Fill in the Missing: Toward Efficient and Effective Imputation of Large-Scale Incomplete Datasets

Thesis Proposal Examination

Fill in the Missing: Toward Efficient and Effective Imputation of Large-Scale Incomplete Datasets

The Hong Kong University of Science and Technology (Guangzhou)

Data Science and Analytics Thrust

PhD Thesis Proposal Examination

By Mr. Jun WANG

Abstract

In the rapidly evolving landscape of data-driven industries, the ubiquitous missing values make the collected datasets incomplete, compromising their integrity and posing significant challenges to accurate downstream analysis and decision-making. This proposal systematically identifies three principal challenges in missing data imputation for large-scale incomplete datasets: the scalability limitations of deep generative imputation algorithms, the selection bias introduced by Missing Not At Random (MNAR) data, and the compromised performance of downstream tasks, such as classification, when faced with incomplete datasets.

To address these challenges, we present three methodological innovations. Firstly, the Scalable Imputation System (SCIS) estimates an appropriate sample size to speed up the training of deep generative imputation models under accuracy-guarantees for large-scale incomplete datasets. This breakthrough is particularly advantageous for large-scale applications where deep generative imputation models falter due to computational demands. Secondly, we introduce the novel Counterfactual Contrastive Learning (CounterCLR) framework, designed to combat the selection bias caused by MNAR data in recommender systems. By integrating a causality-based prediction network with a contrastive learning objective, CounterCLR effectively mitigates bias while improving the model’s generalization capabilities under sparse data. Lastly, we theoretically investigate the generalization error, robustness, and model calibration of square loss for classification tasks in the presence of fully observed data. This establishes a baseline performance and provides insights into model behavior under ideal conditions before extending our analysis to incomplete data scenarios.

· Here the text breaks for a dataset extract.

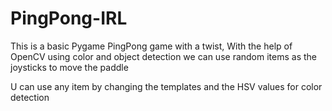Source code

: # PingPong-IRL

This is a basic Pygame PingPong game with a twist, 
With the help of OpenCV using color and object detection we can use random items as the joysticks to move the paddle

U can use any item by changing the templates and the HSV values for color detection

Preliminary experiments are conducted to demonstrate the effectiveness of these methodologies. Comprehensive future work plans are also outlined to refine and validate these approaches further. By advancing the state of missing data imputation, this proposal aims to enhance the accuracy and reliability of data-driven decision-making across various sectors, ultimately contributing to more robust analytical practices in incomplete datasets.

TPE Committee

Chairperson: Prof. Xiaowen CHU

Prime Supervisor: Prof Wenjia WANG

Co-Supervisor: Prof Fugee TSUNG

Examiner: Prof Jia LI

Date

12 June 2024

Time

13:30:00 - 14:45:00

Location

E1-150